In the late 1950s, aboard a carrier in the Straits of Taiwan, Charly Rohr, Navy fighter pilot and self-styled All-American Boy, reads an item in the ship's news report: "Washington – Secretary of state John Foster Dulles today responded to Administration critics who charged that the U.S. was risking a major war over two tiny islands, 'If you are scared of going to the brink, you are lost.'"
Rick Setlowe, a former Bay Area journalist who was an operations officer aboard the attack carrier Midway during the nuclear crisis over Quemoy and Matsu in 1958 has based a novel, "The Brink," on that Dulles quote. This is a story, and a good one, that focuses on fighter pilots in their 20s and their deadly toys, the new nuclear-equipped Crusader jets.

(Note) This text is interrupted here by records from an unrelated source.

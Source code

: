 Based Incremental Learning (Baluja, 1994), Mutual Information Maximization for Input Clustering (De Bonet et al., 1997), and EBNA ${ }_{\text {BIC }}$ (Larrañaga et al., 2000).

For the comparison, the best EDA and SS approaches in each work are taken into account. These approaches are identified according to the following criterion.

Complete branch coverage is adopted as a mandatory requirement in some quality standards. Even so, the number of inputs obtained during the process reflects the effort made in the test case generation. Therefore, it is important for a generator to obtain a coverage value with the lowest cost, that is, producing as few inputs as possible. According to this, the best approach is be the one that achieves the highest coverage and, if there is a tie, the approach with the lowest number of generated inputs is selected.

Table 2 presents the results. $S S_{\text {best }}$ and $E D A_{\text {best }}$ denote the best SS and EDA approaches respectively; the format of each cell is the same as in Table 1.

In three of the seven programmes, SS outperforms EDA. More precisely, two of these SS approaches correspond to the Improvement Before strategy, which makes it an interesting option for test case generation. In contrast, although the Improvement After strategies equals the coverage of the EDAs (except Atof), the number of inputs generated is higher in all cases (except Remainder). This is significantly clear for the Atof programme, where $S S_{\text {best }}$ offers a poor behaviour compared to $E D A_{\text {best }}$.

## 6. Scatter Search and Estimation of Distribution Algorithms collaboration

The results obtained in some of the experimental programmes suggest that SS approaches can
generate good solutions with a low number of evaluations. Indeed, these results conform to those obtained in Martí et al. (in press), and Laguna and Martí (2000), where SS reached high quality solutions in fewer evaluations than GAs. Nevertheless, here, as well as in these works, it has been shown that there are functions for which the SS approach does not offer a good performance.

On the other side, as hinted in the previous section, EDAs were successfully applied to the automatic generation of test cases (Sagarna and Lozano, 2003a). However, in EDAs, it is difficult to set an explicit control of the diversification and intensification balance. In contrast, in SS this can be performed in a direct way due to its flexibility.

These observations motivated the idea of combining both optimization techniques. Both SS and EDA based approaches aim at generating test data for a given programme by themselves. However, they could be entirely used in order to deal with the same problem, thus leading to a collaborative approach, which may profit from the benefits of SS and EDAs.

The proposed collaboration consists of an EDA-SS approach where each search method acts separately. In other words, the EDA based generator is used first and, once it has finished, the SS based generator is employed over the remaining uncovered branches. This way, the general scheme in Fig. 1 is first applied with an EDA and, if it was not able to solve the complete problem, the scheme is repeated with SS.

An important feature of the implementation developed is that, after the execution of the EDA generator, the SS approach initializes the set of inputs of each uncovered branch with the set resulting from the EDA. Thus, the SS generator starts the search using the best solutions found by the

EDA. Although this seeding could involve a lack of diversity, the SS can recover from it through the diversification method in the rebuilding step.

Trapped in a political game, Charly Rohr and company await the beginning of World War III. In the meanwhile, they fly patrols and reconnaissance missions up and down the Taiwan Straits, sometimes playing "chicken" with Russian MiGs based on the Chinese mainland. The Eisenhower-Dulles policy was to defend Taiwan and the mini-islands of Quemoy and Matsu just off the mainland, which Chiang Kai-shek had managed to hold, and to pursue any attack on them into Mainland China itself. Setlowe's story, basically an anti-war novel, manages to squeeze a great deal of tension out of this brinkmanship, chiefly in his flying sequences, some of the most hair-raising I know of in military fiction.
"The Brink" is an eminently successful psychological-action drama, the most vivid novel about the Navy at work I can recall since "The Caine Mutiny."